◆ **WHAT IS NEEDED**
When a line of the listing below has the string "intelligence" in it, copy that line.

◆ **STUDY MATERIAL**
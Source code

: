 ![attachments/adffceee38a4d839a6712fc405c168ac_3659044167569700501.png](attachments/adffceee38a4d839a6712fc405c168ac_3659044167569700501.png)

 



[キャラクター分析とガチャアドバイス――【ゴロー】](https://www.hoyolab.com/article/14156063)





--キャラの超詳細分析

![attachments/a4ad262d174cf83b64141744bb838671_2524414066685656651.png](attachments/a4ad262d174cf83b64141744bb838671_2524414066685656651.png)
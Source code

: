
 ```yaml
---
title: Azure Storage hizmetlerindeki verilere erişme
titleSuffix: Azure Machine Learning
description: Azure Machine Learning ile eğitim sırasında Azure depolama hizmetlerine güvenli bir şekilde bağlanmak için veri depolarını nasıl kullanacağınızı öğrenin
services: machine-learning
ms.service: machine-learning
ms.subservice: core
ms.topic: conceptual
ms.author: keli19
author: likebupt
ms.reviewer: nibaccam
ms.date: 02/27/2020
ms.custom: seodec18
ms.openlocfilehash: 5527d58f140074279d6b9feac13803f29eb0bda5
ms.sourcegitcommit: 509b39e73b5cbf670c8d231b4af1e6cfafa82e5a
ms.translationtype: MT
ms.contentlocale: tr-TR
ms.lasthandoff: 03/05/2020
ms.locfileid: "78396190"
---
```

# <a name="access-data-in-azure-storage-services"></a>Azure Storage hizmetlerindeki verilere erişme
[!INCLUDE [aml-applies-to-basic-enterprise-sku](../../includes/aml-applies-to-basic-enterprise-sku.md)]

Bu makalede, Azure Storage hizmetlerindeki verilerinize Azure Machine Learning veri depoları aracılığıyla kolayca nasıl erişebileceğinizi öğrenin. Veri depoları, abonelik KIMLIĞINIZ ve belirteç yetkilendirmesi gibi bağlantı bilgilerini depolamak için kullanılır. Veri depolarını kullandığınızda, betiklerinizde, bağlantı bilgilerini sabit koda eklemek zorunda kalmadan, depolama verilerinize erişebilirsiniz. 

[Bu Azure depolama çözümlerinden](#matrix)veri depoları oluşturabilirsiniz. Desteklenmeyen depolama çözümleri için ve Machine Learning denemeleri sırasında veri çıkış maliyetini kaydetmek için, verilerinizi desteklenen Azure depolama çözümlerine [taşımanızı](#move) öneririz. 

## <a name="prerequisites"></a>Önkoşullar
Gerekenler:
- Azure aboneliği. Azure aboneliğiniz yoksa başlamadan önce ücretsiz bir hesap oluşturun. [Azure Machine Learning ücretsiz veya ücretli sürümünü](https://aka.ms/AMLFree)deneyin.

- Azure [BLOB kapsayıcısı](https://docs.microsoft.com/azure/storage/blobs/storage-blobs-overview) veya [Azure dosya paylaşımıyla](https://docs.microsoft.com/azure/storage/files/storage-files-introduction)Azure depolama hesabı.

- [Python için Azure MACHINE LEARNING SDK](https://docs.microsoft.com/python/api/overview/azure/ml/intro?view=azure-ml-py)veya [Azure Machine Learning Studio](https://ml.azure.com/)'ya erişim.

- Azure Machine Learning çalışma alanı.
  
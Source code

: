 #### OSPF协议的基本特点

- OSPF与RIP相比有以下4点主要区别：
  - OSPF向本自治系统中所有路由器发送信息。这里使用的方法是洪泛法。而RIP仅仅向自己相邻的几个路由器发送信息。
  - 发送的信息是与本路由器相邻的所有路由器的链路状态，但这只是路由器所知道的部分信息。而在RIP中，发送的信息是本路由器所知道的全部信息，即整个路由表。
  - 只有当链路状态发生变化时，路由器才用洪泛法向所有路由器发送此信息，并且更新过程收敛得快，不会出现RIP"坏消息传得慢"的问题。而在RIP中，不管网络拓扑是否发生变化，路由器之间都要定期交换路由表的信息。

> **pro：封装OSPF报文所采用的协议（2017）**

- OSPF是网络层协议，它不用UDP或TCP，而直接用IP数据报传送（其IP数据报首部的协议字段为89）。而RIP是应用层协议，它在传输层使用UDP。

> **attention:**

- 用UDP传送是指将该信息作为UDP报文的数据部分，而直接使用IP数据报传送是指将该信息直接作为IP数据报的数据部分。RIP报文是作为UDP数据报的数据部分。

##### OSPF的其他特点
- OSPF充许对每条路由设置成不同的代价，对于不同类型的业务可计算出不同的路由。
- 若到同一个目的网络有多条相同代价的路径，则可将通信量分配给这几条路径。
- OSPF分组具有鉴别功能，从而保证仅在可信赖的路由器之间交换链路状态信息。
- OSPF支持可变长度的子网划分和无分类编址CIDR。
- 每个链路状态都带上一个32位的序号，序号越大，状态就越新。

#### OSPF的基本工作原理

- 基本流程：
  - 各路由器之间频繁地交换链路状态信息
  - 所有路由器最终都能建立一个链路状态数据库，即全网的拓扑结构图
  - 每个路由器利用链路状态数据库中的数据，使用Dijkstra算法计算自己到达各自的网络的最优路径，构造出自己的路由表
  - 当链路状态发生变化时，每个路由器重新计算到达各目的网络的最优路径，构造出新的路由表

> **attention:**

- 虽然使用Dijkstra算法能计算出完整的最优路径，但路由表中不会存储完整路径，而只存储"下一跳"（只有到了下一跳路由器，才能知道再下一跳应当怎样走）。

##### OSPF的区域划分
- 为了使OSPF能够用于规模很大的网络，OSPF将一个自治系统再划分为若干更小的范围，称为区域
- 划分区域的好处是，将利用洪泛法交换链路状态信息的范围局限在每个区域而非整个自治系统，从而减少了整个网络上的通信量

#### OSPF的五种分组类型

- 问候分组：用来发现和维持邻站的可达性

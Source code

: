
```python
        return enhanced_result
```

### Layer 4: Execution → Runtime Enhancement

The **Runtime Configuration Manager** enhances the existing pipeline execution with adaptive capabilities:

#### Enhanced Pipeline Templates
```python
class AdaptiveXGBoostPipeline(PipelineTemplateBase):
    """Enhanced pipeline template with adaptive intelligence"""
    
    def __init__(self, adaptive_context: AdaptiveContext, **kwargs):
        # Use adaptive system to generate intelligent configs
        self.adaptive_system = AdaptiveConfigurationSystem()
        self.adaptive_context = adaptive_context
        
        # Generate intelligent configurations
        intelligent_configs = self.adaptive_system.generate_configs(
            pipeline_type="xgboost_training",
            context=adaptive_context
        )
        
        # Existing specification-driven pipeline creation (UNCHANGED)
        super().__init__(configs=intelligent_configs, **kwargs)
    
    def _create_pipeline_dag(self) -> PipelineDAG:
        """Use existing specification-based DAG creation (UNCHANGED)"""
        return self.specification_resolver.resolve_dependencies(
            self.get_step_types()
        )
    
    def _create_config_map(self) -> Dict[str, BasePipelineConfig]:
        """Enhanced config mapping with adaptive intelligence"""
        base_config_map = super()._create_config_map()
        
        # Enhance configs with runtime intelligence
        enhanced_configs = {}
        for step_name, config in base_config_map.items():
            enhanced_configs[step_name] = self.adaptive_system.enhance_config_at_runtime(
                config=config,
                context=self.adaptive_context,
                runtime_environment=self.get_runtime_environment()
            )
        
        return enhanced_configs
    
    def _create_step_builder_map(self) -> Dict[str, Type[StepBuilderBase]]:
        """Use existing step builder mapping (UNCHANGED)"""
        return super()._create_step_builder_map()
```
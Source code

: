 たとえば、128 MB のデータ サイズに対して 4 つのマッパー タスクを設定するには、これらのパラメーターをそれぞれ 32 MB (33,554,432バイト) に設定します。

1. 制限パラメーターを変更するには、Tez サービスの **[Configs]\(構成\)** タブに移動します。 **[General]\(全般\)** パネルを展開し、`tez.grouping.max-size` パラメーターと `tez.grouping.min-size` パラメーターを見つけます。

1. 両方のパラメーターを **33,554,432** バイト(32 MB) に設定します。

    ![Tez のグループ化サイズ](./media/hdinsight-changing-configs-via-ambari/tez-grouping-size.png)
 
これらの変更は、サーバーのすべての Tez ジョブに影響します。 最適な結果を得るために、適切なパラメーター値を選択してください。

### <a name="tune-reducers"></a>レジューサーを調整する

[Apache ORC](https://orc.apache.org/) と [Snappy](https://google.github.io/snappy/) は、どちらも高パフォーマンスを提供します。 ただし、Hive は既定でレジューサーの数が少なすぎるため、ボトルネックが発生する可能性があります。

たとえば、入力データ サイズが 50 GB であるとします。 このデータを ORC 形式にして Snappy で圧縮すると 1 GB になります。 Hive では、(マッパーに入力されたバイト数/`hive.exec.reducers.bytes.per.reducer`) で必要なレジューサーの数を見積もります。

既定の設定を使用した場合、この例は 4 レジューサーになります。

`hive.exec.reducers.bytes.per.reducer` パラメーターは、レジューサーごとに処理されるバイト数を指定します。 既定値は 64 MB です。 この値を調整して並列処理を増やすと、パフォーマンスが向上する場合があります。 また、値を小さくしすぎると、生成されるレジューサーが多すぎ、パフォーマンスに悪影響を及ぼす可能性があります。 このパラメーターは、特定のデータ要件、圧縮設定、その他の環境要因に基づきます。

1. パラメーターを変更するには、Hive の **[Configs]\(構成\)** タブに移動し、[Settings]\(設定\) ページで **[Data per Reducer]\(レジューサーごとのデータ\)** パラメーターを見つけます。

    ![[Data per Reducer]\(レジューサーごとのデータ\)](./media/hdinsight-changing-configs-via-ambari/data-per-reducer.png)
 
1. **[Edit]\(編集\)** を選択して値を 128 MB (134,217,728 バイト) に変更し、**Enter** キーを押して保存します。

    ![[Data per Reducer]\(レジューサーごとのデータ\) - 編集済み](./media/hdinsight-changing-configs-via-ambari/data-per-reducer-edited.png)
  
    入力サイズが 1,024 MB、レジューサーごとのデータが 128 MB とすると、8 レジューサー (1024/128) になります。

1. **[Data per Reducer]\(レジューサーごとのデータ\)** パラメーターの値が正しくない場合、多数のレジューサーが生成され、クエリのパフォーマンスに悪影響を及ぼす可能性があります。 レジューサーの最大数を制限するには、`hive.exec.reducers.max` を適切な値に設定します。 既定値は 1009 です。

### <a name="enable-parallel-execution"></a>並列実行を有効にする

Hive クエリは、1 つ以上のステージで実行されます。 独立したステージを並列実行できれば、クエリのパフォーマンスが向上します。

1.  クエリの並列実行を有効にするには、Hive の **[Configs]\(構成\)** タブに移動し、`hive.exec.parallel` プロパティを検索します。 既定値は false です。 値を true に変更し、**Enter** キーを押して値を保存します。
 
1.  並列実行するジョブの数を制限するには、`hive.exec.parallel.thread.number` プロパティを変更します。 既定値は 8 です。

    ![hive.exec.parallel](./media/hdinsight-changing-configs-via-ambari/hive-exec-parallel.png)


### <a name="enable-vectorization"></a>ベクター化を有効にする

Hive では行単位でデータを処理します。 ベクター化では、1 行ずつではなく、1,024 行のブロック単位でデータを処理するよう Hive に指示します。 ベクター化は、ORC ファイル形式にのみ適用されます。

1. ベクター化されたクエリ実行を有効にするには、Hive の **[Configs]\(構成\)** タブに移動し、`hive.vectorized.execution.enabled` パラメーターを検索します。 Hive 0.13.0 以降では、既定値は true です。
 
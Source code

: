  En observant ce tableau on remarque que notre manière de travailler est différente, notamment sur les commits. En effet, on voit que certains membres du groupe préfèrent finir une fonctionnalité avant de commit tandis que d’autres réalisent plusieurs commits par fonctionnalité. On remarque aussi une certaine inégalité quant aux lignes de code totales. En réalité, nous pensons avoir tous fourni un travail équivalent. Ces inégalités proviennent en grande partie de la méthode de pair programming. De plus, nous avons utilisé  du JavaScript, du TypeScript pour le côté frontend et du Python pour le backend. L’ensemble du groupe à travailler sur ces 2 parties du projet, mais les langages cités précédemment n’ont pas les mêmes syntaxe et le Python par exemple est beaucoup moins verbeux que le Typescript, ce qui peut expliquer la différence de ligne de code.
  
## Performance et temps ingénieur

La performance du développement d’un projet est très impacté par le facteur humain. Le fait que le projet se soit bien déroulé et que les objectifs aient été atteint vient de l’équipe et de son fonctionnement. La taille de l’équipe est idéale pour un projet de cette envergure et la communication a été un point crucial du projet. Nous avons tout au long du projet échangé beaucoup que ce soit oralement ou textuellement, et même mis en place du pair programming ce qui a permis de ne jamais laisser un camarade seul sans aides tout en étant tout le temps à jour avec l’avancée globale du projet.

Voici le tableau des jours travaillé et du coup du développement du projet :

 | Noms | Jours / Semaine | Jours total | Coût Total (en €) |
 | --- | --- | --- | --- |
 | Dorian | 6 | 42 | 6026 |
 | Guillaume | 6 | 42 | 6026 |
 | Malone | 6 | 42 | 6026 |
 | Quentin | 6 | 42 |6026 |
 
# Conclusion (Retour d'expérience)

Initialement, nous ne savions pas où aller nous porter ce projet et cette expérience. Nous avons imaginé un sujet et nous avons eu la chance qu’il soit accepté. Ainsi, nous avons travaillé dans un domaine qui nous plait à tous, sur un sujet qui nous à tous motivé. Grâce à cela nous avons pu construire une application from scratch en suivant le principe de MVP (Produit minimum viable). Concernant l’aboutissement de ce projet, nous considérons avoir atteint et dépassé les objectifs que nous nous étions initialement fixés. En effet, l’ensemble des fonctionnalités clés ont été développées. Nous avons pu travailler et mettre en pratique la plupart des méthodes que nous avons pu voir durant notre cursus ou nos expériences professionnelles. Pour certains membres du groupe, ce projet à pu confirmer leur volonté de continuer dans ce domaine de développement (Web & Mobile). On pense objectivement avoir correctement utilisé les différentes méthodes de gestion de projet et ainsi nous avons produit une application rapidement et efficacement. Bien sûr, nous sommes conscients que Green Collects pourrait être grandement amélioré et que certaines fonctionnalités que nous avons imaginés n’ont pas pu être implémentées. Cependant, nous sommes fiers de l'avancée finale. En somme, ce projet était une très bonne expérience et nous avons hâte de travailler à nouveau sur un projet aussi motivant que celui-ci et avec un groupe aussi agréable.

◆ **SOLUTION**
    """Enhanced pipeline template with adaptive intelligence"""
        """Enhanced config mapping with adaptive intelligence"""
        # Enhance configs with runtime intelligence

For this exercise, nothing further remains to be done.